The larger point here is that constraints in general should be seen as opportunities for innovation. Budgetary matters aside, think of the Boland Amendment in the 1980s, which restricted the American presence in El Salvador to 55 military advisors. In the midst of a bitter civil war being waged in our continent’s most densely populated country, these advisors hugely improved the quality (and behavior) of the Salvadoran military, and came up with a counterinsurgency strategy that turned the tide of battle and helped lead to a durable peace and the establishment of a vibrant democracy. More recently, similar political and other constraints have limited the American military to sending only small detachments of special operations forces to the Philippines and Colombia — yet they have done profound good in both places with their highly innovative ideas.

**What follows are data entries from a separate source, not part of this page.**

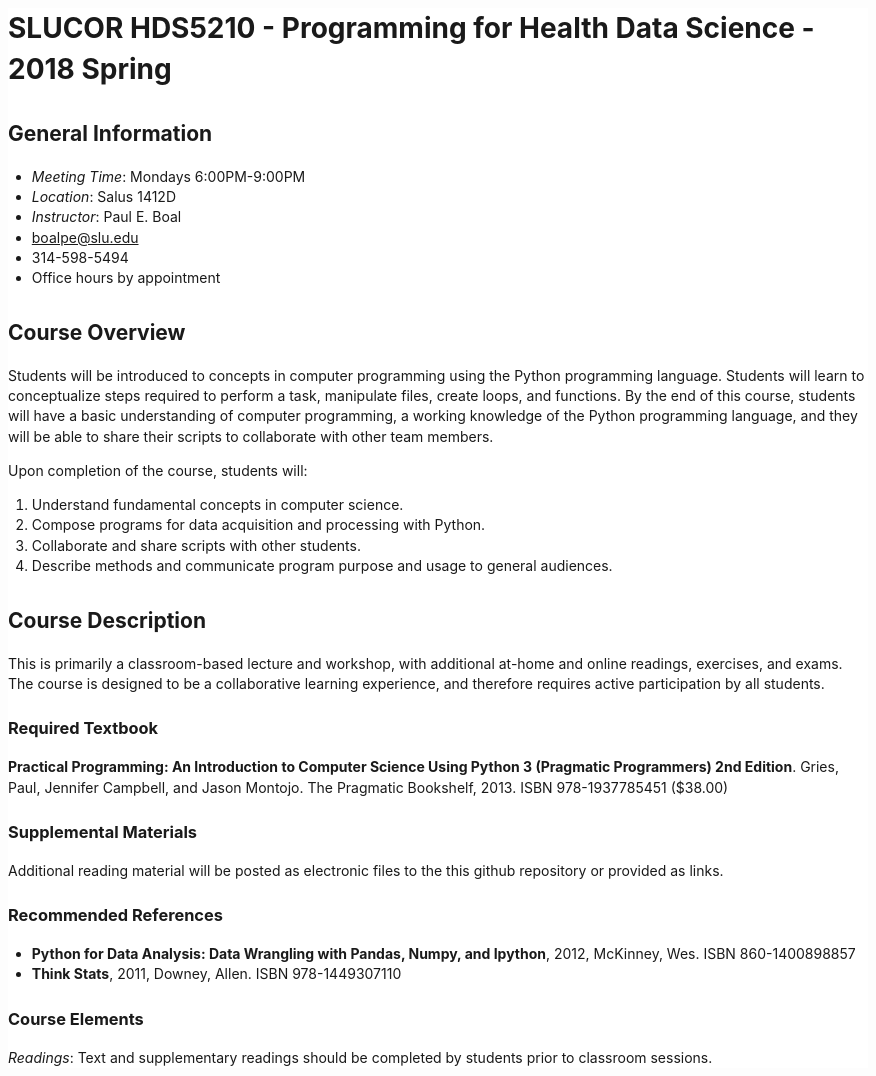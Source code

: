 # SLUCOR HDS5210 - Programming for Health Data Science - 2018 Spring

## General Information
* _Meeting Time_: Mondays 6:00PM-9:00PM
* _Location_: Salus 1412D
* _Instructor_: Paul E. Boal
*  boalpe@slu.edu
*  314-598-5494
*  Office hours by appointment

## Course Overview
Students will be introduced to concepts in computer programming using the Python programming language. Students will learn to conceptualize steps required to perform a task, manipulate files, create loops, and functions. By the end of this course, students will have a basic understanding of computer programming, a working knowledge of the Python programming language, and they will be able to share their scripts to collaborate with other team members.

Upon completion of the course, students will:

1. Understand fundamental concepts in computer science.
2. Compose programs for data acquisition and processing with Python.
3. Collaborate and share scripts with other students.
4. Describe methods and communicate program purpose and usage to general audiences.

## Course Description
This is primarily a classroom-based lecture and workshop, with additional at-home and online readings, exercises, and exams. The course is designed to be a collaborative learning experience, and therefore requires active participation by all students.

### Required Textbook
**Practical Programming: An Introduction to Computer Science Using Python 3 (Pragmatic Programmers) 2nd Edition**. Gries, Paul, Jennifer Campbell, and Jason Montojo. The Pragmatic Bookshelf, 2013. ISBN 978-1937785451 ($38.00)

### Supplemental Materials
Additional reading material will be posted as electronic files to the this github repository or provided as links.

### Recommended References
* **Python for Data Analysis: Data Wrangling with Pandas, Numpy, and Ipython**, 2012, McKinney, Wes. ISBN 860-1400898857
* **Think Stats**, 2011, Downey, Allen.  ISBN 978-1449307110

### Course Elements
_Readings_: Text and supplementary readings should be completed by students prior to classroom sessions.
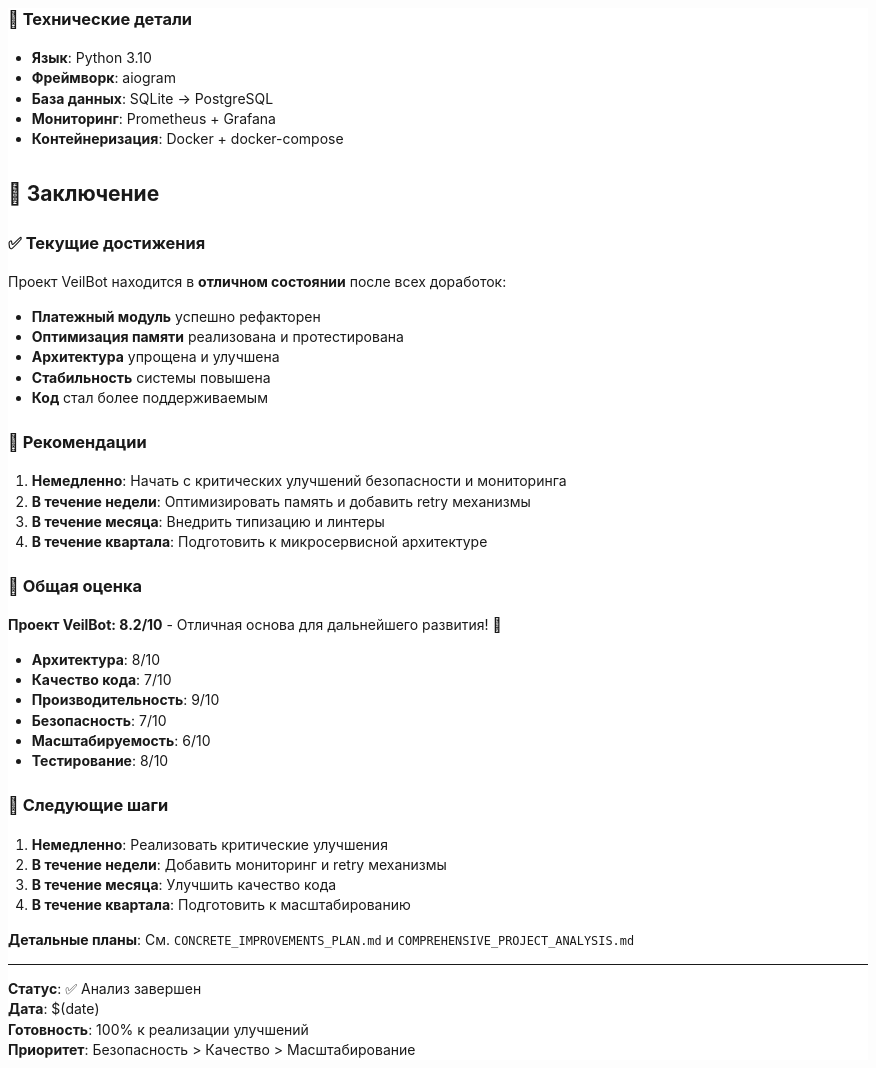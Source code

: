 ### 🔧 **Технические детали**
- **Язык**: Python 3.10
- **Фреймворк**: aiogram
- **База данных**: SQLite → PostgreSQL
- **Мониторинг**: Prometheus + Grafana
- **Контейнеризация**: Docker + docker-compose

## 🎉 **Заключение**

### ✅ **Текущие достижения**
Проект VeilBot находится в **отличном состоянии** после всех доработок:
- **Платежный модуль** успешно рефакторен
- **Оптимизация памяти** реализована и протестирована
- **Архитектура** упрощена и улучшена
- **Стабильность** системы повышена
- **Код** стал более поддерживаемым

### 🚀 **Рекомендации**
1. **Немедленно**: Начать с критических улучшений безопасности и мониторинга
2. **В течение недели**: Оптимизировать память и добавить retry механизмы
3. **В течение месяца**: Внедрить типизацию и линтеры
4. **В течение квартала**: Подготовить к микросервисной архитектуре

### 🎯 **Общая оценка**
**Проект VeilBot: 8.2/10** - Отличная основа для дальнейшего развития! 🚀

- **Архитектура**: 8/10
- **Качество кода**: 7/10
- **Производительность**: 9/10
- **Безопасность**: 7/10
- **Масштабируемость**: 6/10
- **Тестирование**: 8/10

### 📝 **Следующие шаги**
1. **Немедленно**: Реализовать критические улучшения
2. **В течение недели**: Добавить мониторинг и retry механизмы
3. **В течение месяца**: Улучшить качество кода
4. **В течение квартала**: Подготовить к масштабированию

**Детальные планы**: См. `CONCRETE_IMPROVEMENTS_PLAN.md` и `COMPREHENSIVE_PROJECT_ANALYSIS.md`

---

**Статус**: ✅ Анализ завершен  
**Дата**: $(date)  
**Готовность**: 100% к реализации улучшений  
**Приоритет**: Безопасность > Качество > Масштабирование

In the wake of the 9/11 attacks on America, the need to respond swiftly in far-off Afghanistan led to Secretary of Defense Rumsfeld championing another bold approach: setting loose just 11 Special Forces A-teams — about 200 sets of boots on the ground — in the company of indigenous Afghan fighters of quite mixed quality. The result was an amazing victory, the toppling of the Taliban in a few short weeks once the Green Berets were deployed in battle. That the occupation of Afghanistan went awry later on, and that large surges of troops did little to end the war, should be seen simply as testament to the fact that too many resources may impede the kind of creativity called for in such settings. We were at our best, our most inventive, when our forces were the insurgents, operating on a shoestring.
So embrace the call for defense budget cuts in the same amount as called for by sequestration, but reject the meat-ax notion of applying reductions equally, across the board. There are more skillful ways ahead that will emerge in the wake of reduced resources — perhaps a whole new way of war to be revealed. For the Byzantines, such creativity took the form of creating a 6th century version of the modern armored division. For the Reichswehr, it took the form of deep thinking about the implications of technological change and the need for rapid "expandability" of the force. For the U.S. military, the lessons of recent experience suggest an ever greater awareness of the need to move from forces made of a few large and expensive things to a force comprised of many small, nimble, networked parts.
The answers will reveal themselves. All they wait on is the "call for the question" to be stimulated by the requirement for additional defense budget cuts.